By the end of the term, students have a deep understanding of these complex social problems, and realistic ideas for how to make change through our relationships and institutions.


https://www.usatoday.com/story/opin...rse-graduation-requirement-column/2389375001/
 
You should take a course on Shut the Fuck Up. White Privilege is a bullshit lie, and excuse for lazy fucks to blame someone for their problems. You're such a pathetic idiot its disgusting
 
Lift the curtain on 'white blindness'
Everyone learns, but I find that the small handful of white students in the class usually learn the most. That’s because for the first time in their lives, they begin to look at themselves as members of a racial group. They understand that being a good person does not make them innocent but rather they, too, are implicated in a system of racial dominance.

After spending their young lives in a condition of “white blindness,” that is, the inability to see their own racial privilege, they begin to awaken to the notion that racism has systematically kept others down while benefiting them and other white people.
 
There’s a graduation requirement I’d like every college and university to adopt, just like math or writing. All students should take an accessible course on race and ethnicity if racial equity is to be an achievable goal.

As a sociology professor at Dartmouth College, I teach such a class, and it is at once exhausting and exhilarating. It is not easy to learn about, let alone talk about, racism. In the course, we learn how the very idea of race was invented with colonialism — but even 400 years after the start of slavery in America, race still exerts a powerful influence on life chances, working through institutions like higher education, the criminal justice system and the labor market.

By the end of the term, students have a deep understanding of these complex social problems, and realistic ideas for how to make change through our relationships and institutions.
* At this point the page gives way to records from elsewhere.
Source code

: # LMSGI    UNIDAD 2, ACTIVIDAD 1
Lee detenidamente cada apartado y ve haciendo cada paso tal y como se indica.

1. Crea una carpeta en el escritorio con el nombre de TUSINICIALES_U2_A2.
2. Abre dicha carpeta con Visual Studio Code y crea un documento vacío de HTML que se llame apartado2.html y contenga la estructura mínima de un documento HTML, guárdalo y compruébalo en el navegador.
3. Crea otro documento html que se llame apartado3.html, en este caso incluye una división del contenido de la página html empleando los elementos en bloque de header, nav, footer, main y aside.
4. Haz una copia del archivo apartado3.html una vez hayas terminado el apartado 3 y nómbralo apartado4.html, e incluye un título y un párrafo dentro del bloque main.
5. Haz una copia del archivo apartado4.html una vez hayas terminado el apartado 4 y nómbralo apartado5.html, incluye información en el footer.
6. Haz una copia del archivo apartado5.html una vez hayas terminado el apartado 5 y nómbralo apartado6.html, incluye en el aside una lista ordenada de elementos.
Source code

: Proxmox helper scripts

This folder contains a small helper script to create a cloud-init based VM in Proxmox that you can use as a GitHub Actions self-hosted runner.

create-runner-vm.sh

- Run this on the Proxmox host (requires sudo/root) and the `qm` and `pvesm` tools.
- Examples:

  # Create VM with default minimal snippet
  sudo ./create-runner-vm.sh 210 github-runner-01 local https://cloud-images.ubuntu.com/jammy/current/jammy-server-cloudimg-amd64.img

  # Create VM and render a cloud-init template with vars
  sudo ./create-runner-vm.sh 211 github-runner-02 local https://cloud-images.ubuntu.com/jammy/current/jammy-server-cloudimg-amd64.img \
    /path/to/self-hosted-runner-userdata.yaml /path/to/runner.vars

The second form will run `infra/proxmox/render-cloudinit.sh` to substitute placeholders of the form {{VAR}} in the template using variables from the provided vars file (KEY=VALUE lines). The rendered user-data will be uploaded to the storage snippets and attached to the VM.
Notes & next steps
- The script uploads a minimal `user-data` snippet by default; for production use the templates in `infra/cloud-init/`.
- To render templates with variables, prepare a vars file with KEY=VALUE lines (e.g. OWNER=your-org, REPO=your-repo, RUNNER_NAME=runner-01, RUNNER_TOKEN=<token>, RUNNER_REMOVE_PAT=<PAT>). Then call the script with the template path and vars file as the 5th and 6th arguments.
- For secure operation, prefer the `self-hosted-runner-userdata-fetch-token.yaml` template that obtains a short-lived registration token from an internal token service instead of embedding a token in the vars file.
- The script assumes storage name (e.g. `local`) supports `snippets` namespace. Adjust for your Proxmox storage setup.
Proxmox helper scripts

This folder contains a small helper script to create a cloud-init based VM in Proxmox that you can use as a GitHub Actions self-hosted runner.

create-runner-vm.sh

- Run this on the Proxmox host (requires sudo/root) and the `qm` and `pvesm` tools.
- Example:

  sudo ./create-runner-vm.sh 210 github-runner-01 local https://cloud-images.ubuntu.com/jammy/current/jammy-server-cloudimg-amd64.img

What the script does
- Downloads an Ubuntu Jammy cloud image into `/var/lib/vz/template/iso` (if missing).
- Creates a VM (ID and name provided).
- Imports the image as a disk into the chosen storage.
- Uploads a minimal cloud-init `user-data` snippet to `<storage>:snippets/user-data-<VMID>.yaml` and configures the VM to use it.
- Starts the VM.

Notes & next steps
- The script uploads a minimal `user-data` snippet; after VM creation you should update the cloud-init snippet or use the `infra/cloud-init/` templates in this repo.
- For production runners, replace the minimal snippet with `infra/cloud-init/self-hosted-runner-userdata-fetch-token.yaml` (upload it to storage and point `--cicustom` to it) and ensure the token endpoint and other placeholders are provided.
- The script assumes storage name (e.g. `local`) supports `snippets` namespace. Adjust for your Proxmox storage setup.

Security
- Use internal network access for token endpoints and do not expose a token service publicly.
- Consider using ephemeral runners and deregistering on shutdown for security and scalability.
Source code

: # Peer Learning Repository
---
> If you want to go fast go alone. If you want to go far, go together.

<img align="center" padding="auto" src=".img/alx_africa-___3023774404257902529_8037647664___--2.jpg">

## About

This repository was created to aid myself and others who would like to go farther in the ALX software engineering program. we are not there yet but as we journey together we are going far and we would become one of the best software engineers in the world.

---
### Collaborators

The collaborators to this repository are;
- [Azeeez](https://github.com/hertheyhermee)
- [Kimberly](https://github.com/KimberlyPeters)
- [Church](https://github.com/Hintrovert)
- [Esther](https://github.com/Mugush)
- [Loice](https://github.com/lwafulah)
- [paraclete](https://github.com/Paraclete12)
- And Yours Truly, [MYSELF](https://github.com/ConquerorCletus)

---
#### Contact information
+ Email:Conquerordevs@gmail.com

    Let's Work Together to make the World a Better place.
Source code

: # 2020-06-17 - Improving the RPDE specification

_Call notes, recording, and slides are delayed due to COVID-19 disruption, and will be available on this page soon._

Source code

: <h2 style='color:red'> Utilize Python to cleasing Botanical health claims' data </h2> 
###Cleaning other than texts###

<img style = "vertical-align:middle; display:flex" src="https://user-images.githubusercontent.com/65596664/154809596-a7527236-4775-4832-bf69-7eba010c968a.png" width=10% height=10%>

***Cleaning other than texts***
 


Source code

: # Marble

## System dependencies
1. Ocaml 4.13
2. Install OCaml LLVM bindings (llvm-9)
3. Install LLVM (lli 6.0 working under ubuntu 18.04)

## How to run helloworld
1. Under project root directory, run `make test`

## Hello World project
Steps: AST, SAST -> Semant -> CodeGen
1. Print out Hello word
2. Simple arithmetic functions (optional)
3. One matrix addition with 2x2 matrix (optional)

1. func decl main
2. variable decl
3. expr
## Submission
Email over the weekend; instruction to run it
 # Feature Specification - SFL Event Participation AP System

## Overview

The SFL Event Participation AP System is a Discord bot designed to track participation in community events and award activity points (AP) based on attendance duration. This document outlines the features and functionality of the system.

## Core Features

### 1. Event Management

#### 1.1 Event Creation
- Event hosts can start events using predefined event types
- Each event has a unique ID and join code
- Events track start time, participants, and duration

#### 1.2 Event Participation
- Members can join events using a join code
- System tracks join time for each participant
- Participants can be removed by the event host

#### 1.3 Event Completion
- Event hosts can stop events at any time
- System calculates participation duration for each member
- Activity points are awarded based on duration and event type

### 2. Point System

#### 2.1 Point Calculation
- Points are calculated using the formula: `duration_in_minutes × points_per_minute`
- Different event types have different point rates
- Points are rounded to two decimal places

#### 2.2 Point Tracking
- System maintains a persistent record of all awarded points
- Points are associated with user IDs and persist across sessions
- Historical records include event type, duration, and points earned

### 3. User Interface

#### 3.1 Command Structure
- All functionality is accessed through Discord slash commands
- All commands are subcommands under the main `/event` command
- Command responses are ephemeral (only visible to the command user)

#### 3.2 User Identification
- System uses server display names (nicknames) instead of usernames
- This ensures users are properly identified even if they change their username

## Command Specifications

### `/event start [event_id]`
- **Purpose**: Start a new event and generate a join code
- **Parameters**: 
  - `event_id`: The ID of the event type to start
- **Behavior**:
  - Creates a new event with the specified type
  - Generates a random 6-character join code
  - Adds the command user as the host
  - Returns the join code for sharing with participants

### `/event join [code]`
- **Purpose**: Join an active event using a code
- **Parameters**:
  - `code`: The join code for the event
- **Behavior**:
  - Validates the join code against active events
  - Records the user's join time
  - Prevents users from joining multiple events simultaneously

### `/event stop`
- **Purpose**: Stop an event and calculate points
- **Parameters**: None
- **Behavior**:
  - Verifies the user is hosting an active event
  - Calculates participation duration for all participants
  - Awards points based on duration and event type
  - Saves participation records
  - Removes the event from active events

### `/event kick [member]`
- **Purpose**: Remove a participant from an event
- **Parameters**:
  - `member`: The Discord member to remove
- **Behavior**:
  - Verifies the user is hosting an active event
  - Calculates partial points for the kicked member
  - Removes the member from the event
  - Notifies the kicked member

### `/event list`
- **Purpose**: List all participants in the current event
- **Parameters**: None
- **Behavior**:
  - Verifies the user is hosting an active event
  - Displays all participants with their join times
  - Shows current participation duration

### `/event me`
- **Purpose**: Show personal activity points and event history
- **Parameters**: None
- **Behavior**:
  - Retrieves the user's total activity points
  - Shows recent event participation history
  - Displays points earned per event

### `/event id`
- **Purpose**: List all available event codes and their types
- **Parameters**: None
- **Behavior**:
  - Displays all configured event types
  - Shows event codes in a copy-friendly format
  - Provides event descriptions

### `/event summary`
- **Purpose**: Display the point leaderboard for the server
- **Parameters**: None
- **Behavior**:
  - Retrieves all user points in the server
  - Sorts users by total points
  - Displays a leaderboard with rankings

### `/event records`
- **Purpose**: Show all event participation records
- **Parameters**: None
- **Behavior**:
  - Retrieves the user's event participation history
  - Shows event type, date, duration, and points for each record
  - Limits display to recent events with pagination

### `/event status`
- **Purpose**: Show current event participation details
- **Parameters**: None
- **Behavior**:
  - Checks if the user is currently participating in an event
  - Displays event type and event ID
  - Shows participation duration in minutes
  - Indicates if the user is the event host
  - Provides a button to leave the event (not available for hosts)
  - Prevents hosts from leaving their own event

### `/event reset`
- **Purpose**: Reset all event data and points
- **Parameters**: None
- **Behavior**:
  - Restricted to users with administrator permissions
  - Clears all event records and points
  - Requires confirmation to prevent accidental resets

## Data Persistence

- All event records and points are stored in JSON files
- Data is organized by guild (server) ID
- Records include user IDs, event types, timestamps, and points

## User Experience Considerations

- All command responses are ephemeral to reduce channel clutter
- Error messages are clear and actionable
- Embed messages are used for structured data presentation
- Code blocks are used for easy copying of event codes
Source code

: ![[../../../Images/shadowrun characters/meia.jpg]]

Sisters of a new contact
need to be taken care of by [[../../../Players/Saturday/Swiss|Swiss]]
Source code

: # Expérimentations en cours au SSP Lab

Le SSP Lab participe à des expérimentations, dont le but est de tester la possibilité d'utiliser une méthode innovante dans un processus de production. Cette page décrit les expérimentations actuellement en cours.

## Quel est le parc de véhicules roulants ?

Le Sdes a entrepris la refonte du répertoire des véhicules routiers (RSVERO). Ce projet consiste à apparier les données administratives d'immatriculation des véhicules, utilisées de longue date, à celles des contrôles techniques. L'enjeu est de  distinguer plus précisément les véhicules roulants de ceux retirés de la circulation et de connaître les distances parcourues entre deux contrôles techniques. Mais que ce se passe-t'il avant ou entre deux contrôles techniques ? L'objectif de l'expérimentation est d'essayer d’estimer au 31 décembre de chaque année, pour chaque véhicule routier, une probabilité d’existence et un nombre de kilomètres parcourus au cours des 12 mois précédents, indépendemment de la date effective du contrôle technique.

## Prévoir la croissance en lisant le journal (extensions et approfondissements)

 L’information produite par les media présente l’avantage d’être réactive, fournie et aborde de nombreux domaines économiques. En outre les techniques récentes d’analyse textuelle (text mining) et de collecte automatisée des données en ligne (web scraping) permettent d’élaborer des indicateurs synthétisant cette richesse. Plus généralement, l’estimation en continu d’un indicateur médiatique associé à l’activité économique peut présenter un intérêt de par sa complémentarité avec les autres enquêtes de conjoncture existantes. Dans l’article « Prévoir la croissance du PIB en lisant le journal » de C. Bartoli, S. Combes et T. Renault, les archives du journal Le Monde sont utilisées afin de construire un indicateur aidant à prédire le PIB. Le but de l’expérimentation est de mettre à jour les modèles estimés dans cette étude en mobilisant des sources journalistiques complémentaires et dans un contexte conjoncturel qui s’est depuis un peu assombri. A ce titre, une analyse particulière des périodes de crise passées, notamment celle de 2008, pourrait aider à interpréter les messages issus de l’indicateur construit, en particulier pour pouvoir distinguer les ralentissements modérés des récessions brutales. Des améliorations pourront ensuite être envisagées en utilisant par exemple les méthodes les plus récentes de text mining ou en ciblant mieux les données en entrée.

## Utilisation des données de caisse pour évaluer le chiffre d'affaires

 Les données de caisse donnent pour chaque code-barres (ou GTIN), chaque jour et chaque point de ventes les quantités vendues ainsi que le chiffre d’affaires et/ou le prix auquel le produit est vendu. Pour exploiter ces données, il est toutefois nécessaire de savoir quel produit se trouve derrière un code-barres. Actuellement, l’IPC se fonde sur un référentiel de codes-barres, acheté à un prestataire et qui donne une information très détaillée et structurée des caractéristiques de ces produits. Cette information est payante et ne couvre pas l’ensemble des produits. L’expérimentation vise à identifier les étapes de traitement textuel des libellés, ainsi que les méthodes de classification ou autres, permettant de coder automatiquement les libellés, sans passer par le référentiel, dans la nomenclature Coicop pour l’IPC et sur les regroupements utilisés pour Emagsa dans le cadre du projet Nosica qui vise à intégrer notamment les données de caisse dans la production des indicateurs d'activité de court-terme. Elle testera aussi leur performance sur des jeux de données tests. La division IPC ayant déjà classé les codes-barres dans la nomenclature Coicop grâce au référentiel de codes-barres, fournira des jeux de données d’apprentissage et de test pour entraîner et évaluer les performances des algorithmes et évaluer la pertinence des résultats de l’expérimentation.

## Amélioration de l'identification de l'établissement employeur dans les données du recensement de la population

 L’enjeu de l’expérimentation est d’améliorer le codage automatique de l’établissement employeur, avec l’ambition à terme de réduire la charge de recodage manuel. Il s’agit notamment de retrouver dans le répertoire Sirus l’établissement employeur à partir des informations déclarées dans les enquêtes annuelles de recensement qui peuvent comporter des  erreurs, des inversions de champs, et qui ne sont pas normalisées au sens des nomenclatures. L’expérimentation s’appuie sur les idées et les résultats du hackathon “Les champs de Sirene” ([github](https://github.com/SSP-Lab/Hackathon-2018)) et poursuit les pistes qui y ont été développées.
https://www.usatoday.com/story/opin...rse-graduation-requirement-column/2389375001/


It was the first class my son signed up for in his first semester

a tall, handsome white boy who already knew more than most wanted to know it all



racist evil is the ONLY reason all Americans dont know this part of American history
 
Lift the curtain on 'white blindness'
Everyone learns, but I find that the small handful of white students in the class usually learn the most. That’s because for the first time in their lives, they begin to look at themselves as members of a racial group. They understand that being a good person does not make them innocent but rather they, too, are implicated in a system of racial dominance.

After spending their young lives in a condition of “white blindness,” that is, the inability to see their own racial privilege, they begin to awaken to the notion that racism has systematically kept others down while benefiting them and other white people.

So what changes would you see happening structurally in the country from this? (and I don't mean voting patterns because that doesn't change the charges of systemic racism)
 
You mean those white students that didn’t get into college because of affirmative action ? Those white students ?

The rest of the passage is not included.